2,3,7,8-Tetrachlorodibenzo-p-dioxin (TCDD) was a gift from Dr Karl Rozman (University of Kansas Medical Center, KS). Oltipraz (OPZ) was a gift from Dr R. Lubet (National Cancer Institute, Bethesda, MD). Polychlorinated biphenyl 126 (PCB126) was obtained from AccuStandard (New Haven, CT). β-Naphthoflavone (BNF), diallyl sulfide (DAS), clofibric acid (CLOF), di-(2-ethylhexyl) phthalate (DEHP), ethoxyquin (EXQ), dexamethasone (DEX), pregnenolone-16
-carbonitrile (PCN), ciprofibrate (CIPRO), butylated hydroxyanisole (BHA), spironolactone (SPR), PB, and 1,4-bis[2-(3,5-dichloropuridyloxy)]benzene (TCPOBOP) were purchased from Sigma-Aldrich Co. (St Louis, MO). RNA-Bee was obtained from Tel-Test, Inc. (Friendswood, TX).
Animals.
Eight-week-old male and female C57BL/6 mice were purchased from Charles River Laboratories, Inc. (Wilmington, MA). Animals were housed in a temperature-, light-, and humidity-controlled environment. Mice were fed Laboratory Rodent Chow W (Harlan Teklad, Madison, WI) ad libitum.
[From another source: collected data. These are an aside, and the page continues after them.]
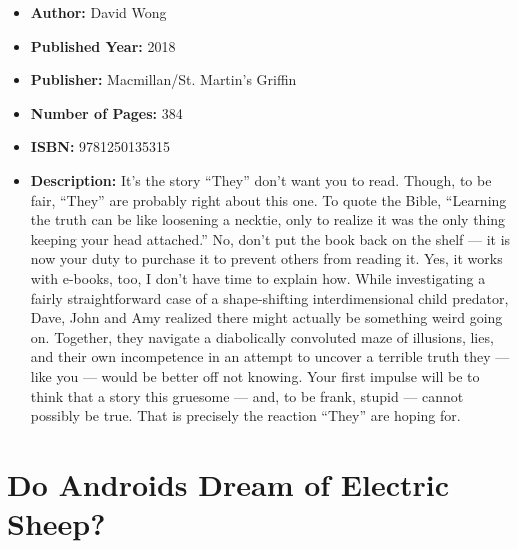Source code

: \documentclass{tufte-handout}
\begin{document}
\begin{itemize}
    \item[] \textbf{Author:} David Wong
    \item[] \textbf{Published Year:} 2018
    \item[] \textbf{Publisher:} Macmillan/St. Martin's Griffin
    \item[] \textbf{Number of Pages:} 384      
    \item[] \textbf{ISBN:} 9781250135315
    \item[] \textbf{Description:} It's the story ``They'' don't want you to read. Though, to be fair, ``They'' are probably right about this one. To quote the Bible, ``Learning the truth can be like loosening a necktie, only to realize it was the only thing keeping your head attached.'' No, don't put the book back on the shelf --- it is now your duty to purchase it to prevent others from reading it. Yes, it works with e-books, too, I don't have time to explain how. While investigating a fairly straightforward case of a shape-shifting interdimensional child predator, Dave, John and Amy realized there might actually be something weird going on. Together, they navigate a diabolically convoluted maze of illusions, lies, and their own incompetence in an attempt to uncover a terrible truth they --- like you --- would be better off not knowing. Your first impulse will be to think that a story this gruesome --- and, to be frank, stupid --- cannot possibly be true. That is precisely the reaction ``They'' are hoping for.
\end{itemize}

\section*{Do Androids Dream of Electric Sheep?}
\end{document}
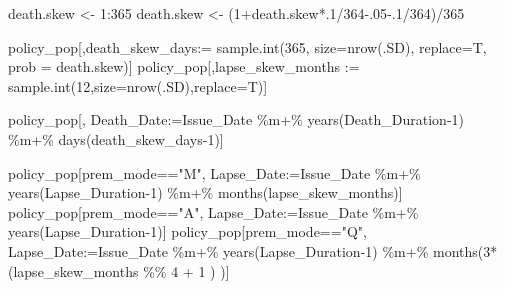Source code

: \documentclass[
  letterpaper,
  DIV=11,
  numbers=noendperiod]{scrartcl}
\newenvironment{Shaded}{\begin{snugshade}}{\end{snugshade}}
\newcommand{\AttributeTok}[1]{\textcolor[rgb]{0.40,0.45,0.13}{#1}}
\newcommand{\DecValTok}[1]{\textcolor[rgb]{0.68,0.00,0.00}{#1}}
\newcommand{\ErrorTok}[1]{\textcolor[rgb]{0.68,0.00,0.00}{#1}}
\newcommand{\FloatTok}[1]{\textcolor[rgb]{0.68,0.00,0.00}{#1}}
\newcommand{\FunctionTok}[1]{\textcolor[rgb]{0.28,0.35,0.67}{#1}}
\newcommand{\NormalTok}[1]{\textcolor[rgb]{0.00,0.23,0.31}{#1}}
\newcommand{\OtherTok}[1]{\textcolor[rgb]{0.00,0.23,0.31}{#1}}
\newcommand{\SpecialCharTok}[1]{\textcolor[rgb]{0.37,0.37,0.37}{#1}}
\newcommand{\StringTok}[1]{\textcolor[rgb]{0.13,0.47,0.30}{#1}}
\begin{document}
\begin{Shaded}
\begin{Highlighting}[]
\NormalTok{death.skew }\OtherTok{\textless{}{-}} \DecValTok{1}\SpecialCharTok{:}\DecValTok{365}
\NormalTok{death.skew }\OtherTok{\textless{}{-}}\NormalTok{ (}\DecValTok{1}\SpecialCharTok{+}\NormalTok{death.skew}\SpecialCharTok{*}\NormalTok{.}\DecValTok{1}\SpecialCharTok{/}\DecValTok{364}\FloatTok{{-}.05{-}.1}\SpecialCharTok{/}\DecValTok{364}\NormalTok{)}\SpecialCharTok{/}\DecValTok{365}

\NormalTok{policy\_pop[,death\_skew\_days}\SpecialCharTok{:}\ErrorTok{=} \FunctionTok{sample.int}\NormalTok{(}\DecValTok{365}\NormalTok{,}
                                         \AttributeTok{size=}\FunctionTok{nrow}\NormalTok{(.SD),}
                                         \AttributeTok{replace=}\NormalTok{T,}
                                         \AttributeTok{prob =}\NormalTok{ death.skew)]}
\NormalTok{policy\_pop[,lapse\_skew\_months }\SpecialCharTok{:}\ErrorTok{=} \FunctionTok{sample.int}\NormalTok{(}\DecValTok{12}\NormalTok{,}\AttributeTok{size=}\FunctionTok{nrow}\NormalTok{(.SD),}\AttributeTok{replace=}\NormalTok{T)]}

\NormalTok{policy\_pop[,}
\NormalTok{           Death\_Date}\SpecialCharTok{:}\ErrorTok{=}\NormalTok{Issue\_Date }\SpecialCharTok{\%m+\%} \FunctionTok{years}\NormalTok{(Death\_Duration}\DecValTok{{-}1}\NormalTok{) }\SpecialCharTok{\%m+\%} 
             \FunctionTok{days}\NormalTok{(death\_skew\_days}\DecValTok{{-}1}\NormalTok{)]}

\NormalTok{policy\_pop[prem\_mode}\SpecialCharTok{==}\StringTok{"M"}\NormalTok{,}
\NormalTok{           Lapse\_Date}\SpecialCharTok{:}\ErrorTok{=}\NormalTok{Issue\_Date }\SpecialCharTok{\%m+\%} \FunctionTok{years}\NormalTok{(Lapse\_Duration}\DecValTok{{-}1}\NormalTok{) }\SpecialCharTok{\%m+\%} 
             \FunctionTok{months}\NormalTok{(lapse\_skew\_months)]}
\NormalTok{policy\_pop[prem\_mode}\SpecialCharTok{==}\StringTok{"A"}\NormalTok{,}
\NormalTok{           Lapse\_Date}\SpecialCharTok{:}\ErrorTok{=}\NormalTok{Issue\_Date }\SpecialCharTok{\%m+\%} \FunctionTok{years}\NormalTok{(Lapse\_Duration}\DecValTok{{-}1}\NormalTok{)]}
\NormalTok{policy\_pop[prem\_mode}\SpecialCharTok{==}\StringTok{"Q"}\NormalTok{,}
\NormalTok{           Lapse\_Date}\SpecialCharTok{:}\ErrorTok{=}\NormalTok{Issue\_Date }\SpecialCharTok{\%m+\%} \FunctionTok{years}\NormalTok{(Lapse\_Duration}\DecValTok{{-}1}\NormalTok{) }\SpecialCharTok{\%m+\%} 
             \FunctionTok{months}\NormalTok{(}\DecValTok{3}\SpecialCharTok{*}\NormalTok{(lapse\_skew\_months }\SpecialCharTok{\%\%} \DecValTok{4} \SpecialCharTok{+} \DecValTok{1}\NormalTok{ ) )]}


\end{Highlighting}
\end{Shaded}
\end{document}

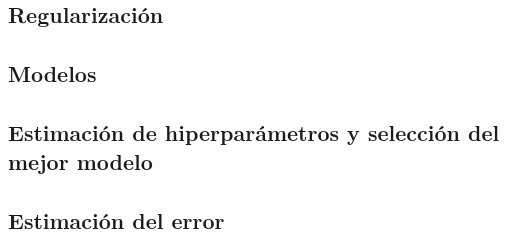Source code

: \documentclass[a4paper, 20pt]{article}
\begin{document}
\subsection{Regularización}

\subsection{Modelos}


\subsection{Estimación de hiperparámetros y selección del mejor modelo}

\subsection{Estimación del error}
\end{document}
Tissues were removed from five mice of each gender, frozen in liquid nitrogen, and stored at –80°C until mRNA isolation. For the ontogeny study, livers, and kidneys from male and female mice were collected at –2, 0, 5, 10, 15, 22, 30, and 45 days of age (n = 5/gender/age). Male and female pups were pooled at age –2, because it was difficult to determine their gender.
Treatment with MEIs.
Approximately 8-week-old male C57BL/6 mice were purchased from Charles River Laboratories, Inc. and were dosed with MEIs (n = 5/treatment). The chemicals, route of administration, dosing regimen, and vehicles are indicated in Table 1. After dosing each day for 4 days with the MEIs, livers were removed on day 5, snap-frozen in liquid nitrogen, and stored at –80°C. The dose and dosing regimen of these compounds were previously shown to induce the corresponding target genes in mice, namely Cyp1A1 for AhR ligands, Cyp2B10 for CAR activators, Cyp3A11 for PXR ligands, Cyp4A14 for PPAR ligands, and Nqo1 for Nrf2 activators (Maher et al., 2005).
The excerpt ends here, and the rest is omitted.